Surigao exec: Break ‘cult’ village, end child abuse
The local government of Socorro town in Surigao del Norte has asked the national government to help it disband the community of the Socorro Bayanihan Services, Inc. (SBSI) in Sitio Kapihan, which has come under the control of a group led by Jey Rence Quilario, whom his followers regard as “Senior Aguila.”
“The only way to put an end (to) the cycle of lies and mind manipulation … and reverse the tide is to disintegrate the Kapihan community,” Edelito Sangco, who chairs the local government’s Task Force Kapihan (TFK), told the Senate committee on public order and dangerous drugs that concluded its investigation into the cult-like activities of SBSI on Tuesday.
After disbanding the Kapihan community in Socorro’s Barangay Sering, its residents will have to be reintegrated into their original communities prior to their migration there, Sangco said.
Mainly, this will require the revocation by the Department of Environment and Natural Resources of its protected area community-based resource management agreement (Pacbarma) with SBSI.
Sangco said the current residents in Kapihan were originally from the villages of Salog, Honrado, Del Pilar, Songkoy, Rizal, Navarro, Taruc, Sudlon and Nueva Estrella.
The migration into Kapihan was driven by the 5.9-magnitude earthquake on Feb. 8, 2019, that stoke fears of a tsunami and an “end of the world” scenario, sending hundreds of families relocating to the elevated community.
To date, more than 1,000 families, or about 5,000 people, are staying there.
Indoctrination
The TFK has documented that the SBSI has established a “divine government” in Kapihan it named the “Nueva Jerusalem Esperanza Ministry Government” with Quilario as “Supreme Divine Minister” and Romero Ajoc as “Supreme Prime Minister.”
Based on testimonies of resource persons who spoke before the Senate hearing, SBSI seemingly leveraged its being the holder of a Pacbarma to impose its will on the people in Kapihan.
Its activities came under the national spotlight after Sen. Risa Hontiveros exposed these in a privilege speech in September.
But amid the public scrutiny of activities in Kapihan, Sangco said SBSI continued its indoctrination among the children in the community, such as repeating their assertion of the uselessness of acquiring education as it does not guarantee one’s entry into heaven, said Sangco.

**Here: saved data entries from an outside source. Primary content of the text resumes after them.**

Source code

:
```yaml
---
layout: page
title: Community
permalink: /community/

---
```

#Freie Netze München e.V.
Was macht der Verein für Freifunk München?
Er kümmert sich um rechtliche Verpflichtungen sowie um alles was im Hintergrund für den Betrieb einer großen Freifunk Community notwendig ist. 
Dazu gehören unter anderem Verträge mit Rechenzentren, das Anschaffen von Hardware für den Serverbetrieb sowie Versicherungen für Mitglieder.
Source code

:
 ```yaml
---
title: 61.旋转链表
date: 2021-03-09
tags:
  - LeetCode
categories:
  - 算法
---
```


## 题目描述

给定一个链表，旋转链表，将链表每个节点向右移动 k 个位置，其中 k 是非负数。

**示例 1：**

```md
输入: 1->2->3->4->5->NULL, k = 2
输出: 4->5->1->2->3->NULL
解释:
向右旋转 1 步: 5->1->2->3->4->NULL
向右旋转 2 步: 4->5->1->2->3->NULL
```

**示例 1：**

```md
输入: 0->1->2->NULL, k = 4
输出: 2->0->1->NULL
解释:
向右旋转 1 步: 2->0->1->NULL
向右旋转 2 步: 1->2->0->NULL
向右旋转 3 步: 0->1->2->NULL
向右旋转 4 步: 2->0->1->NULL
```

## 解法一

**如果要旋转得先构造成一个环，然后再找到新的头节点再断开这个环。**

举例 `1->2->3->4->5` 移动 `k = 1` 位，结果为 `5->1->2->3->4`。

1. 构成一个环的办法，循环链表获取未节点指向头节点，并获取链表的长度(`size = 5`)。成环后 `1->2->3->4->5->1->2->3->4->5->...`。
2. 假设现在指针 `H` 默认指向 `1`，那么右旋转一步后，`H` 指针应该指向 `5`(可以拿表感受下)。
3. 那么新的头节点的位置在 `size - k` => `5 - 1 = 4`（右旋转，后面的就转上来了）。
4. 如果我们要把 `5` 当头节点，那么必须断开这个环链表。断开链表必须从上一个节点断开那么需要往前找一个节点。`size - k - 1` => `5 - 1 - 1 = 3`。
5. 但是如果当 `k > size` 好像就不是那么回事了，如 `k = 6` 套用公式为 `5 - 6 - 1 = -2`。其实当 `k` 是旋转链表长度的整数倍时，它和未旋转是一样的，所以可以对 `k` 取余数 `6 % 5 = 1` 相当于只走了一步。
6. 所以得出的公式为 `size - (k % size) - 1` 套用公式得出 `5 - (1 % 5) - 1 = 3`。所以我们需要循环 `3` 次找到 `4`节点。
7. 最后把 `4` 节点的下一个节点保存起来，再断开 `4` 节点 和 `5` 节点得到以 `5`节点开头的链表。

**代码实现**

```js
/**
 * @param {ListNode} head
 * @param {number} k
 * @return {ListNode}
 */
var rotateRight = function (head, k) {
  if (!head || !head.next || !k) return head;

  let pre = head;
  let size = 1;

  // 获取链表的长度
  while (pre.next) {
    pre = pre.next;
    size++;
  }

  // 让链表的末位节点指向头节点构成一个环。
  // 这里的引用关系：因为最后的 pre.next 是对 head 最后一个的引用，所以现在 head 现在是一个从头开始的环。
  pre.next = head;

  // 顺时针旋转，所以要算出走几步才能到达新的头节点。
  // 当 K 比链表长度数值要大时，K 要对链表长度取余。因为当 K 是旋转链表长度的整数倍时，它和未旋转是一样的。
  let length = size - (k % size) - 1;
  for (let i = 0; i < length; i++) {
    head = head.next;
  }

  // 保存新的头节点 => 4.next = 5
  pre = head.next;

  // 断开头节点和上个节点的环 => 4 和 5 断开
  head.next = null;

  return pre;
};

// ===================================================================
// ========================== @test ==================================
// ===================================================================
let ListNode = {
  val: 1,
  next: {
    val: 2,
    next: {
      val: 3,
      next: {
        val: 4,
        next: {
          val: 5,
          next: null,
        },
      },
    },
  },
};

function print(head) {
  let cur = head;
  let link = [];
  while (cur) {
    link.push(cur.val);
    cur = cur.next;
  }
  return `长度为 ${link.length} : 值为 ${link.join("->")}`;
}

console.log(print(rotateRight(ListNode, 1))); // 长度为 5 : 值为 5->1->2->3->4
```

“Hence, no amount of stop-gap formal schooling implemented by any agency, if one inside Sitio Kapihan, can reverse that doctrine which had been imbibed into the children’s psyche for the past four years already,” Sangco explained.
Among the biggest challenges of the reintegration program, according to Sangco, is providing the families with shelter. A survey done by TFK among 407 families showed that only 60 of them had houses that they can return to, while the rest had sold their homes when they decided to resettle to Kapihan.
The local government’s reintegration program would require some P168 million, including some P85 million for livelihood support and P14 million initial economic support for 1,400 families through outright cash assistance.
Swift prosecution
In Manila, independent opposition lawmaker and Albay Rep. Edcel Lagman called on authorities to swiftly prosecute Quilario and 12 other SBSI leaders and members, who were arrested on Tuesday through a warrant issued by Regional Trial Court Branch 31 in Dapa, Surigao del Norte.
Lagman pointed out that the SBSI leaders and members should be “swiftly prosecuted” under Republic Act No. 11596 or the Anti-Child Marriage Law, which was enacted two years ago.
The law declared the facilitation of child marriage, solemnization of child marriage and cohabitation of an adult with a child outside wedlock as illegal.
“Child marriage is a patent violation of girls and an affront to their basic human rights,” said Lagman, the principal author of the law.
He said child marriage is “a practice that not only infringes on children’s fundamental rights but also poses significant perils to their overall well-being and development.”
The 13 suspects were indicted for trafficking in persons, facilitation of child marriage, solemnization of child marriage and child abuse.
However, the warrant issued by Acting Presiding Judge Ambrosio Moleta covered only the qualified trafficking in persons case.